I don't want anyone to construe Armon's comments to mean we're adding
conditionals or "language features" to Terraform's language. Armon was
just trying to understand use cases better.

We're heavily in the camp at HashiCorp that we don't want to build a
programming language into Terraform. If we did, we would've just
embedded a complete language (such as Lua). Instead, we chose to use a
configuration format (libucl), which we further simplified (removed
features) into our own format (HCL). We went one step further and
supported JSON as a complete and first class citizen into the
configuration.

This was a very calculated move.

HCL is our human-friendly configuration piece. JSON is the
machine-generatable configuration piece. Both are completely first
class, both are documented, and both are here to stay.

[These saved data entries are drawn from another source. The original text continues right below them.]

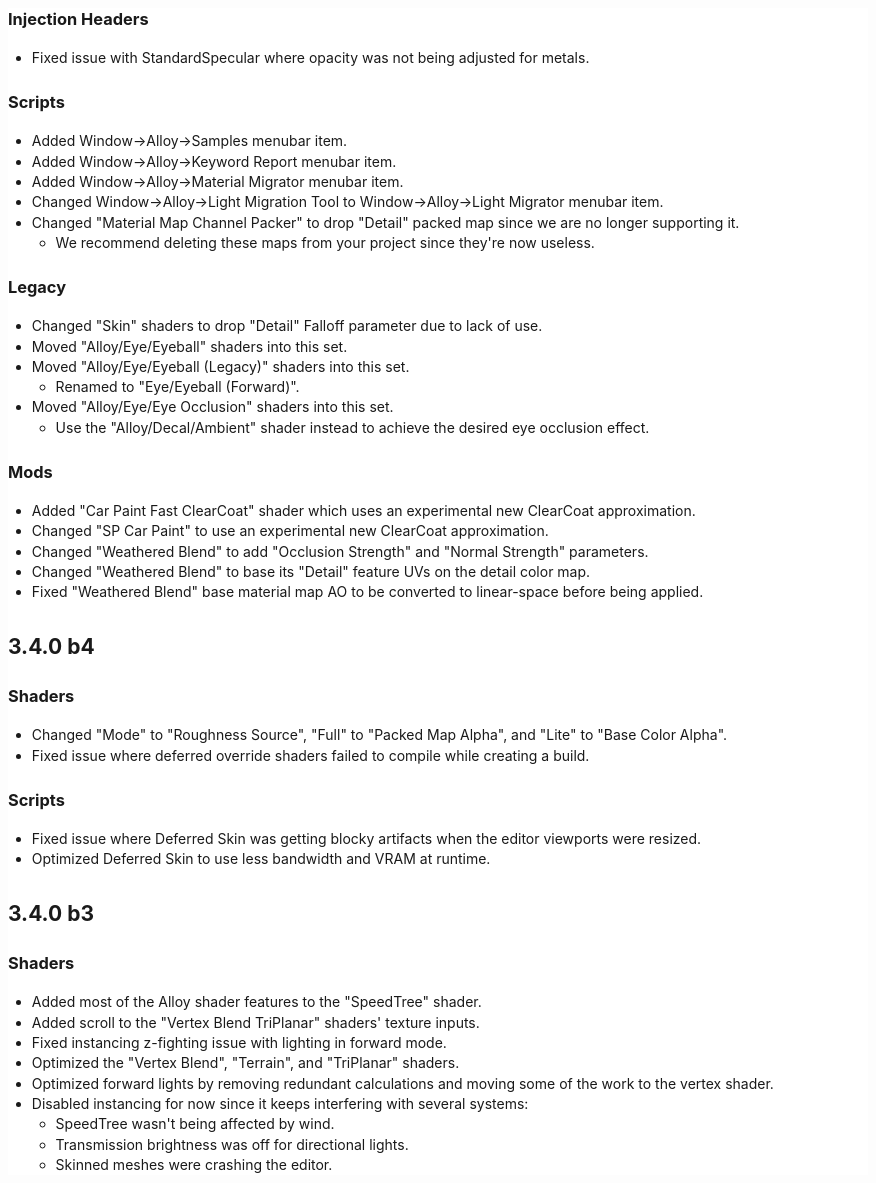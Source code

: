 ### Injection Headers
* Fixed issue with StandardSpecular where opacity was not being adjusted for metals.

### Scripts
* Added Window->Alloy->Samples menubar item.
* Added Window->Alloy->Keyword Report menubar item.
* Added Window->Alloy->Material Migrator menubar item.
* Changed Window->Alloy->Light Migration Tool to Window->Alloy->Light Migrator menubar item.
* Changed "Material Map Channel Packer" to drop "Detail" packed map since we are no longer supporting it.
   + We recommend deleting these maps from your project since they're now useless.

### Legacy
* Changed "Skin" shaders to drop "Detail" Falloff parameter due to lack of use.
* Moved "Alloy/Eye/Eyeball" shaders into this set.
* Moved "Alloy/Eye/Eyeball (Legacy)" shaders into this set.
   + Renamed to "Eye/Eyeball (Forward)".
* Moved "Alloy/Eye/Eye Occlusion" shaders into this set.
   + Use the "Alloy/Decal/Ambient" shader instead to achieve the desired eye occlusion effect.

### Mods
* Added "Car Paint Fast ClearCoat" shader which uses an experimental new ClearCoat approximation.
* Changed "SP Car Paint" to use an experimental new ClearCoat approximation.
* Changed "Weathered Blend" to add "Occlusion Strength" and "Normal Strength" parameters.
* Changed "Weathered Blend" to base its "Detail" feature UVs on the detail color map.
* Fixed "Weathered Blend" base material map AO to be converted to linear-space before being applied.

## 3.4.0 b4
### Shaders
* Changed "Mode" to "Roughness Source", "Full" to "Packed Map Alpha", and "Lite" to "Base Color Alpha".
* Fixed issue where deferred override shaders failed to compile while creating a build.

### Scripts
* Fixed issue where Deferred Skin was getting blocky artifacts when the editor viewports were resized.
* Optimized Deferred Skin to use less bandwidth and VRAM at runtime.

## 3.4.0 b3
### Shaders
* Added most of the Alloy shader features to the "SpeedTree" shader.
* Added scroll to the "Vertex Blend TriPlanar" shaders' texture inputs.
* Fixed instancing z-fighting issue with lighting in forward mode. 
* Optimized the "Vertex Blend", "Terrain", and "TriPlanar" shaders.
* Optimized forward lights by removing redundant calculations and moving some of the work to the vertex shader.
* Disabled instancing for now since it keeps interfering with several systems:
   + SpeedTree wasn't being affected by wind. 
   + Transmission brightness was off for directional lights. 
   + Skinned meshes were crashing the editor.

However, there are features in the configuration language which do
make sense as first class features. One of these is variables. Another
is pulling in default values from environment variables (although this
isn't done yet). Perhaps there is a case to be made for some form of
conditionals, although I'm not yet convinced.

Another example of our hesitation towards complication in the language
is the module system. We wrestled deeply on our side of whether to
introduce some sort of multi-cloud support into modules: having one
module be able to work on AWS, OpenStack, etc. In the end, we decided
for separate modules for each cloud but using directories. For
example:

terraform apply github.com/hashicorp/consul/terraform/aws

or

terraform apply github.com/hashicorp/consul/terraform/openstack

That being said, we're not so stubborn or stuck in our ways that we're
closed to new ideas. Armon and I very much welcome these ideas, even
if we have a feeling it isn't something we want. Therefore, I welcome
use cases and examples of where something might be useful.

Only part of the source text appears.